So temporär wie Schulen in Dakar oder Mahnmale in New Orleans. Aber dazu später. Denn an sich ist die architektonische Implementierung eines normierten, omnipräsenten, transportablen Elements ja eine bestechende Idee. Nomadentum und Eigentum widersprechen sich schließlich erst ab einen gewissen – ­infrastrukturell determinierten – ­Punkt. Und wenn Künstlerkommunen gemeinsam transkontinental von Brache zu Brache ziehen wollen oder Hotels für Bauunternehmen zu teuer sind, dann löst man damit ja einige Fragen schnell, unkompliziert und “Heimatverbunden”. Jeder darf sich seinen Container aussuchen und behalten, Trailerpark­Chic mit Glasfassadenelementen und Wettrüsten wie auf Mobilehome­Parkplätzen in Norditalien und CentralUSA. Die akute Asylnachfragen in Europa sind der derzeit größte Mitwettbewerber auf dem Markt ­bis hin zum Containerengpass. 

Die modularen Eigenschaften (implizit neuer Möglichkeiten zusammen zu ziehen) sind ein weiteres methodisches Plus. Und wenn sogar eine Industrie für Giebelaufsätze für Schiffscontainer existiert: Um so besser.
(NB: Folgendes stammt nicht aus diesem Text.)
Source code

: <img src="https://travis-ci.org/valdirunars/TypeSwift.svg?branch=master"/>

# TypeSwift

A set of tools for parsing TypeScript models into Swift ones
Solarkollektoren. Am besten an allen fünf Seiten. Unten Geothermie.

Das niederländische Architekturbüro Waterstudio NL exportiert dann auch direkt eine schwimmende Version des Containers nach Dakar. 

 
 
 

Verschiedene Einrichtungen wie Stromversorgung, Schulen und Läden sowie komplett eingerichtete Wohneinheiten sollen als modulare Kuben zwischen den selbst gebauten Latten und Dielen Konstruktionen schwimmen und alle Wasserstände kompensieren können. Die industriellen Metalloiden sind immer noch besser als die wankenden Gerüstkonstruktionen, die die Leute sich da zusammen gezimmert haben, ist die Überlegung, auf der die Implimentierung füßt. Die Multifunktionalität könnte alles andere obsolet machen. Hurra, der eine Container enthält die Gemeindeschule, der nächste die erste intersexuelle Patchworkfamilie der Stadt, der am Ende der Wasserstraße wiederum den gesamten Müll der Nachbarschaft. So landet er auch nicht im Meer.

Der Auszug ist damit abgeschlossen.